(Saved data entries)

········

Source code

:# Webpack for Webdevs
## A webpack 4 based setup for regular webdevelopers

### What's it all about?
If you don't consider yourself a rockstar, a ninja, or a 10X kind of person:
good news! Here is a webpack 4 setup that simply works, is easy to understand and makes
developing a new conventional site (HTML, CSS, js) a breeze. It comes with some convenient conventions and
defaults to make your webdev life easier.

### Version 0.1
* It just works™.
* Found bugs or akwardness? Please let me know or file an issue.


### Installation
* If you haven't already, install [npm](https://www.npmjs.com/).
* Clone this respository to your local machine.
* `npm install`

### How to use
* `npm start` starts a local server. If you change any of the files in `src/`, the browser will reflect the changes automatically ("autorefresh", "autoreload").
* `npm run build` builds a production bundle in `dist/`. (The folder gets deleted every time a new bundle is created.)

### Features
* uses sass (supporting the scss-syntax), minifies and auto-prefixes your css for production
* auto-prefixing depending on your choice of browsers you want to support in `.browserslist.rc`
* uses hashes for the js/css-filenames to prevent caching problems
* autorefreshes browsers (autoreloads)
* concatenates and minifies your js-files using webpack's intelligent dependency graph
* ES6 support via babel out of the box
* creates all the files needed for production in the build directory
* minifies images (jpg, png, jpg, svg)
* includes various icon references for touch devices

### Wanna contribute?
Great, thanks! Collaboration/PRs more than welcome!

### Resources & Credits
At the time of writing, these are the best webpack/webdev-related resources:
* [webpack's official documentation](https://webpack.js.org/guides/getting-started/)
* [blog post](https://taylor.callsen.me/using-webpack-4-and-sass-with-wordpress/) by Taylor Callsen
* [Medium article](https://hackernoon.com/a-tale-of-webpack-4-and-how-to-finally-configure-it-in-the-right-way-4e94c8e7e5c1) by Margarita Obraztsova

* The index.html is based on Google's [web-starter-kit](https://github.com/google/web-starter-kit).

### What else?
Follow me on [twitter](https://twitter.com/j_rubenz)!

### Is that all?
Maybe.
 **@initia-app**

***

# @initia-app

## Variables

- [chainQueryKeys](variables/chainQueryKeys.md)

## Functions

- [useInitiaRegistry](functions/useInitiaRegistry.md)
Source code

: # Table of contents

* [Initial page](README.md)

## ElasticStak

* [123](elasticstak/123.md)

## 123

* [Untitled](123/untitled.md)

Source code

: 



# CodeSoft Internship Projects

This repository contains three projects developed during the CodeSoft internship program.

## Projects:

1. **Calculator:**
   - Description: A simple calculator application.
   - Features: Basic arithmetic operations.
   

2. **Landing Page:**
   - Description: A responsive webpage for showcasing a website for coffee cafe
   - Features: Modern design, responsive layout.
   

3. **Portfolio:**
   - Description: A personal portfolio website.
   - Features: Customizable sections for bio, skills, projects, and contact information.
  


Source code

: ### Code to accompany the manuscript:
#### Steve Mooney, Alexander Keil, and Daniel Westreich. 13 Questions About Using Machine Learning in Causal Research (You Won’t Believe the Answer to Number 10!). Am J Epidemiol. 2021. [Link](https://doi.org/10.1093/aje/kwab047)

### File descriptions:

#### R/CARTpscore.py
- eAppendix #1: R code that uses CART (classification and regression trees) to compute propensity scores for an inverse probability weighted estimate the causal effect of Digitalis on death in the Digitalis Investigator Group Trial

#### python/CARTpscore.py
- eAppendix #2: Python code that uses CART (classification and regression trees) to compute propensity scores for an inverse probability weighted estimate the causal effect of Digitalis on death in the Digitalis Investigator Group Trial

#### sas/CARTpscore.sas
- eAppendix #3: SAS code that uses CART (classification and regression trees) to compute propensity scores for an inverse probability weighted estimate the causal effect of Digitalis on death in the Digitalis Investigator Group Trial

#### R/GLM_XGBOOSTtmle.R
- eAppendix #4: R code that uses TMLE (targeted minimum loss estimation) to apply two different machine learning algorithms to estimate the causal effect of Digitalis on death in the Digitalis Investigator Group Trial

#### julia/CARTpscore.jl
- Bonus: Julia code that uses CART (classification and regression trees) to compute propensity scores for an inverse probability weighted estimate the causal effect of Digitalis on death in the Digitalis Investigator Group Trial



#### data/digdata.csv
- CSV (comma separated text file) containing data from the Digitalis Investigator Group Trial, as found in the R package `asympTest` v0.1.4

········

## Work required:
What you should produce is an exact copy of the records above.

## Expected answer:
Source code

:# Webpack for Webdevs
## A webpack 4 based setup for regular webdevelopers

### What's it all about?
If you don't consider yourself a rockstar, a ninja, or a 10X kind of person:
good news! Here is a webpack 4 setup that simply works, is easy to understand and makes
developing a new conventional site (HTML, CSS, js) a breeze. It comes with some convenient conventions and
defaults to make your webdev life easier.

### Version 0.1
* It just works™.
* Found bugs or akwardness? Please let me know or file an issue.


### Installation
* If you haven't already, install [npm](https://www.npmjs.com/).
* Clone this respository to your local machine.
* `npm install`

### How to use
* `npm start` starts a local server. If you change any of the files in `src/`, the browser will reflect the changes automatically ("autorefresh", "autoreload").
* `npm run build` builds a production bundle in `dist/`. (The folder gets deleted every time a new bundle is created.)

### Features
* uses sass (supporting the scss-syntax), minifies and auto-prefixes your css for production
* auto-prefixing depending on your choice of browsers you want to support in `.browserslist.rc`
* uses hashes for the js/css-filenames to prevent caching problems
* autorefreshes browsers (autoreloads)
* concatenates and minifies your js-files using webpack's intelligent dependency graph
* ES6 support via babel out of the box
* creates all the files needed for production in the build directory
* minifies images (jpg, png, jpg, svg)
* includes various icon references for touch devices

### Wanna contribute?
Great, thanks! Collaboration/PRs more than welcome!

### Resources & Credits
At the time of writing, these are the best webpack/webdev-related resources:
* [webpack's official documentation](https://webpack.js.org/guides/getting-started/)
* [blog post](https://taylor.callsen.me/using-webpack-4-and-sass-with-wordpress/) by Taylor Callsen
* [Medium article](https://hackernoon.com/a-tale-of-webpack-4-and-how-to-finally-configure-it-in-the-right-way-4e94c8e7e5c1) by Margarita Obraztsova

* The index.html is based on Google's [web-starter-kit](https://github.com/google/web-starter-kit).

### What else?
Follow me on [twitter](https://twitter.com/j_rubenz)!

### Is that all?
Maybe.
 **@initia-app**

***

# @initia-app

## Variables

- [chainQueryKeys](variables/chainQueryKeys.md)

## Functions

- [useInitiaRegistry](functions/useInitiaRegistry.md)
Source code

: # Table of contents

* [Initial page](README.md)

## ElasticStak

* [123](elasticstak/123.md)

## 123

* [Untitled](123/untitled.md)

Source code

: 



# CodeSoft Internship Projects

This repository contains three projects developed during the CodeSoft internship program.

## Projects:

1. **Calculator:**
   - Description: A simple calculator application.
   - Features: Basic arithmetic operations.
   

2. **Landing Page:**
   - Description: A responsive webpage for showcasing a website for coffee cafe
   - Features: Modern design, responsive layout.
   

3. **Portfolio:**
   - Description: A personal portfolio website.
   - Features: Customizable sections for bio, skills, projects, and contact information.
  


Source code

: ### Code to accompany the manuscript:
#### Steve Mooney, Alexander Keil, and Daniel Westreich. 13 Questions About Using Machine Learning in Causal Research (You Won’t Believe the Answer to Number 10!). Am J Epidemiol. 2021. [Link](https://doi.org/10.1093/aje/kwab047)

### File descriptions:

#### R/CARTpscore.py
- eAppendix #1: R code that uses CART (classification and regression trees) to compute propensity scores for an inverse probability weighted estimate the causal effect of Digitalis on death in the Digitalis Investigator Group Trial

#### python/CARTpscore.py
- eAppendix #2: Python code that uses CART (classification and regression trees) to compute propensity scores for an inverse probability weighted estimate the causal effect of Digitalis on death in the Digitalis Investigator Group Trial

#### sas/CARTpscore.sas
- eAppendix #3: SAS code that uses CART (classification and regression trees) to compute propensity scores for an inverse probability weighted estimate the causal effect of Digitalis on death in the Digitalis Investigator Group Trial

#### R/GLM_XGBOOSTtmle.R
- eAppendix #4: R code that uses TMLE (targeted minimum loss estimation) to apply two different machine learning algorithms to estimate the causal effect of Digitalis on death in the Digitalis Investigator Group Trial

#### julia/CARTpscore.jl
- Bonus: Julia code that uses CART (classification and regression trees) to compute propensity scores for an inverse probability weighted estimate the causal effect of Digitalis on death in the Digitalis Investigator Group Trial



#### data/digdata.csv
- CSV (comma separated text file) containing data from the Digitalis Investigator Group Trial, as found in the R package `asympTest` v0.1.4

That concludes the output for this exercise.